RE: RDF/XML does not support numeric terms [was: RE: 8 points for GRDDL (output other than RDF/XML?)]

On 2006-03-10, Mark Birbeck wrote:

> Misha's point is that since the RDF/XML syntax relies on *QNames* to 
> represent URIs, and *QNames* do not allow a numeric part as the local 
> name, then RDF/XML does not support his schemes.

Oh. XML indeed doesn't support numeric local parts in QNames, while at 
the same time RDF/XML as a whole does support more or less arbitrary 
URIs. They just have to be expressed using attributes.

My problem is that I never came to think that anybody would want to go 
with numeric element names in the first place. The primary benefit of 
XML compared to plaintext or binary is that it has a regular, 
standardized, human-readable syntax, and a broad selection of tools 
available. It is easy to define, learn and use XML based markup 
languages for data that looks like a document or otherwise has a 
hierarchical, tree-like structure. Simple property-value metadata is 
like that, and translating it into good XML style leads to 
human-readable element and attribute names. Like general graphs, purely 
numeric data is excluded or has to be encoded out-of-line in attribute 
values, or at a higher level (e.g. in reference semantics).

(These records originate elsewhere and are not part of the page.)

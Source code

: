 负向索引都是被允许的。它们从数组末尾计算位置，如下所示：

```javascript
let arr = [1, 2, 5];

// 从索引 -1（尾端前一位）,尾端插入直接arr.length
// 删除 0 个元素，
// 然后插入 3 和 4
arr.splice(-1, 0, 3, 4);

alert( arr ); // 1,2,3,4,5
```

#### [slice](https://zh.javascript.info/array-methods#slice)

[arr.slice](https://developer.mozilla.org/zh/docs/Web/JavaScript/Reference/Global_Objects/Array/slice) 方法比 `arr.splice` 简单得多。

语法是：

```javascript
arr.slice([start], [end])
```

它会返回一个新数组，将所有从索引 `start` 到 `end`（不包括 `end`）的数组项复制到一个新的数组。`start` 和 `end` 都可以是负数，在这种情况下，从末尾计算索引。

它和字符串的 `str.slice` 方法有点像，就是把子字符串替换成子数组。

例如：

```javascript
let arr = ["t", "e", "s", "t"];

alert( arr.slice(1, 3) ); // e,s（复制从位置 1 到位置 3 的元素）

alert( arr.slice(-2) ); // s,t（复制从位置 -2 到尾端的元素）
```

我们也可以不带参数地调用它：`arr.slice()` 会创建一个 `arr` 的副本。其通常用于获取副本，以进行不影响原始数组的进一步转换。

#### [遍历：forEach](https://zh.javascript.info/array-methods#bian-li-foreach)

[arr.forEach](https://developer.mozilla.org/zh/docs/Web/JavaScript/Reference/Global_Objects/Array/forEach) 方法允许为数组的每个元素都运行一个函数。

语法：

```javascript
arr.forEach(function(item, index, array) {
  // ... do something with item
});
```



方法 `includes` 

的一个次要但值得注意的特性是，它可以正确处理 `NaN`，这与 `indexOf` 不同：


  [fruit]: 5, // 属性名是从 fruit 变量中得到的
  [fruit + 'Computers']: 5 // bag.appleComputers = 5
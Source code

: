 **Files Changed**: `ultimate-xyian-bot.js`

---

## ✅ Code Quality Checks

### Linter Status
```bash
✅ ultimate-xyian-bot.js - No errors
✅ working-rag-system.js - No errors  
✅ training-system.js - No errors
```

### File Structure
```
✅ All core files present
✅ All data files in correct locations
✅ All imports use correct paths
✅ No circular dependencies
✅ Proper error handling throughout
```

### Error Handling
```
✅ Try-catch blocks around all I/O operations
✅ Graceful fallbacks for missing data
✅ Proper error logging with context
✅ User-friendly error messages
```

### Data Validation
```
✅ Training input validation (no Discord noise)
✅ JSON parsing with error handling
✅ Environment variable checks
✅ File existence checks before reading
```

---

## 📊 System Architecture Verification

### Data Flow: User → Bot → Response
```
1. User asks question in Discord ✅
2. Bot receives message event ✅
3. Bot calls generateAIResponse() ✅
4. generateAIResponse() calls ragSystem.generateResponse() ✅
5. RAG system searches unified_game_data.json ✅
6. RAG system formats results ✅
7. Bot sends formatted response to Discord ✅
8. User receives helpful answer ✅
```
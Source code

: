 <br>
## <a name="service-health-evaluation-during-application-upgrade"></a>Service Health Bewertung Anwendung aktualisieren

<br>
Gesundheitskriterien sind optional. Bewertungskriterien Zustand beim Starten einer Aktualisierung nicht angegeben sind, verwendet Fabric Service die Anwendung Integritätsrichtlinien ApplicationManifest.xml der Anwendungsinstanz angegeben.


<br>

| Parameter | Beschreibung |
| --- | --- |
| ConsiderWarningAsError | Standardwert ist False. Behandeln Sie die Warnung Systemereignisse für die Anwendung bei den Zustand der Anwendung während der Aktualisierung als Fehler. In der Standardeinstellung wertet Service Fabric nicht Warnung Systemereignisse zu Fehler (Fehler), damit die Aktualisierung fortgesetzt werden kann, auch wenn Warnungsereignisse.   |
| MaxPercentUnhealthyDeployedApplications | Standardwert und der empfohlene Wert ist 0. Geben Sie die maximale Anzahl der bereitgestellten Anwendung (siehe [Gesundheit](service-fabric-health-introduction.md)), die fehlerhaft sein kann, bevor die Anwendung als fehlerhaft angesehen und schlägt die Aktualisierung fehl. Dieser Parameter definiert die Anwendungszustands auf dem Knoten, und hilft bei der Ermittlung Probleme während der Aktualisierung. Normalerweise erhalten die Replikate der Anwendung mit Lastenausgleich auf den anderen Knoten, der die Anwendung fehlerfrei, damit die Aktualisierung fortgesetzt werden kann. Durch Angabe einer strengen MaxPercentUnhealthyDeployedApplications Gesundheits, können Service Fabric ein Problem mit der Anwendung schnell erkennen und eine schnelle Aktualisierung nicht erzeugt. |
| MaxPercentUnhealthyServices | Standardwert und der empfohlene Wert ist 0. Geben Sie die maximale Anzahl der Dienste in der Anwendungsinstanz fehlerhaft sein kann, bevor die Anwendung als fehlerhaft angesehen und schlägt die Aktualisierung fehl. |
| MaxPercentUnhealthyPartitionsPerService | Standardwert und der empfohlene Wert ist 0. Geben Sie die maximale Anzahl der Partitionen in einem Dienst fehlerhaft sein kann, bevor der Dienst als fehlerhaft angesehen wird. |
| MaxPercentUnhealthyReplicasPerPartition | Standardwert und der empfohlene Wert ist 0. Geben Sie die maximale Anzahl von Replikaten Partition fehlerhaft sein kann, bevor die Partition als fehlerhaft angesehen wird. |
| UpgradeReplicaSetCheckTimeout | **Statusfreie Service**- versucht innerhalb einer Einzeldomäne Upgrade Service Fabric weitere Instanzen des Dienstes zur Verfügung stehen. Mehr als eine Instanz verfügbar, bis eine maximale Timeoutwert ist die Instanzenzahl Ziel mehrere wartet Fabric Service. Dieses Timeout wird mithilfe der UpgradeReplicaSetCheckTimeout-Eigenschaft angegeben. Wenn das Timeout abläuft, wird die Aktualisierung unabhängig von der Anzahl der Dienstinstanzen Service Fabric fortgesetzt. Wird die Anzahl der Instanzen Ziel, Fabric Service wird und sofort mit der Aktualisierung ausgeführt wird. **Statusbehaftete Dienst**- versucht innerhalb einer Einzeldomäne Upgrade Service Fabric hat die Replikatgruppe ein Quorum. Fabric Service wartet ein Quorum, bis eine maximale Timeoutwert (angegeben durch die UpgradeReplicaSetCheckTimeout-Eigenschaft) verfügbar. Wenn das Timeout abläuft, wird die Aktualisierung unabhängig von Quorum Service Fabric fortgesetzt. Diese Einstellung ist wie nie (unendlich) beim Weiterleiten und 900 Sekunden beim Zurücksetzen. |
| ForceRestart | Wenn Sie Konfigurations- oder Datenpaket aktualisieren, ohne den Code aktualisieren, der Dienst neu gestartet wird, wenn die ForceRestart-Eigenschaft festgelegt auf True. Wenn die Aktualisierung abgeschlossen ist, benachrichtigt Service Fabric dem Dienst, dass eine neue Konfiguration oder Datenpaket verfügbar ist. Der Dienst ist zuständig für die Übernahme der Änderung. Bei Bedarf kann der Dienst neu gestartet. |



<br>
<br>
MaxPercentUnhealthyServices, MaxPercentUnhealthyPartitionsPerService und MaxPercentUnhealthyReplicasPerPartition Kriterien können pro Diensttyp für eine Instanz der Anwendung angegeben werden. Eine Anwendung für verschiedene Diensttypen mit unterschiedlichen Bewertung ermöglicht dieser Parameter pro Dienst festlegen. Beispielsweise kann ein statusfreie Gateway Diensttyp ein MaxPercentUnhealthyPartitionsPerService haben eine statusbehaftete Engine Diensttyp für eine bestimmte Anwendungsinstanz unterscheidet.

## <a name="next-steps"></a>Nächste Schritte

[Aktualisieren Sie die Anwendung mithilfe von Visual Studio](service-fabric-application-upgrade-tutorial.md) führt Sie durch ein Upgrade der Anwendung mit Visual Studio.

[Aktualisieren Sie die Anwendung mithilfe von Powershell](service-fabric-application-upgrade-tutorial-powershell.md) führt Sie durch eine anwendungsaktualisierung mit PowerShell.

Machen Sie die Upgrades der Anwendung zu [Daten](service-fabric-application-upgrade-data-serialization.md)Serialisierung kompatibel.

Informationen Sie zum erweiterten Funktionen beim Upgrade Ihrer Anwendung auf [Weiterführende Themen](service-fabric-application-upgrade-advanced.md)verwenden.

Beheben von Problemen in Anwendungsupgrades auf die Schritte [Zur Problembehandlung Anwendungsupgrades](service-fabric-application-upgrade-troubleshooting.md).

As a whole RDF is built on a graph data model and refers to things by 
general URIs or association via blank nodes. It doesn't really translate 
too gracefully into human-parsable XML. I think dealing with purely 
numeric namespaces is just one instance of this more general difference 
in aims: QNames have to be nonnumeric because purely numeric data is not 
human-parsable while XML is supposed to be. Conversely, if you need to 
deal with primarily machine-parsable data like ISBN's or general, 
non-tree like graphs, trying to fit it into XML's model of 
documents/ordered trees might not be such a good idea. If you're going 
to be dealing with data like that, you've already gone beyond 
human-readability, and so you might as well go all the way and ditch the 
document-like syntax. That leads to RDF/XML documents encoded entirely 
using rdf:about and rdf:resource, without striping deeper than the first 
level, or perhaps to the use of alternative syntaxes like N3 and 
N-Triples.

If you really, really want to have it both ways, I think a better way to 
go about it would be to create another set of valid, descriptive QNames 
to be used with the striped RDF/XML syntax, and to programmatically 
equate those with identifiers from the purely numeric namespace, 
out-of-band. This is what ISO did with their OID hierarchy (each branch 
in the numeric hierarchy can have a human-readable object descriptor, 
and their use is encouraged) and I think IPTC NewsCodes are a prime 
example of a namespace where adding such extra structure would be easy. 
This would lead to RDF/XML documents which are much easier to read and 
generate by hand than allowing numeric local parts in element names, or 
making complicated URIs easier to express and leaving it at that.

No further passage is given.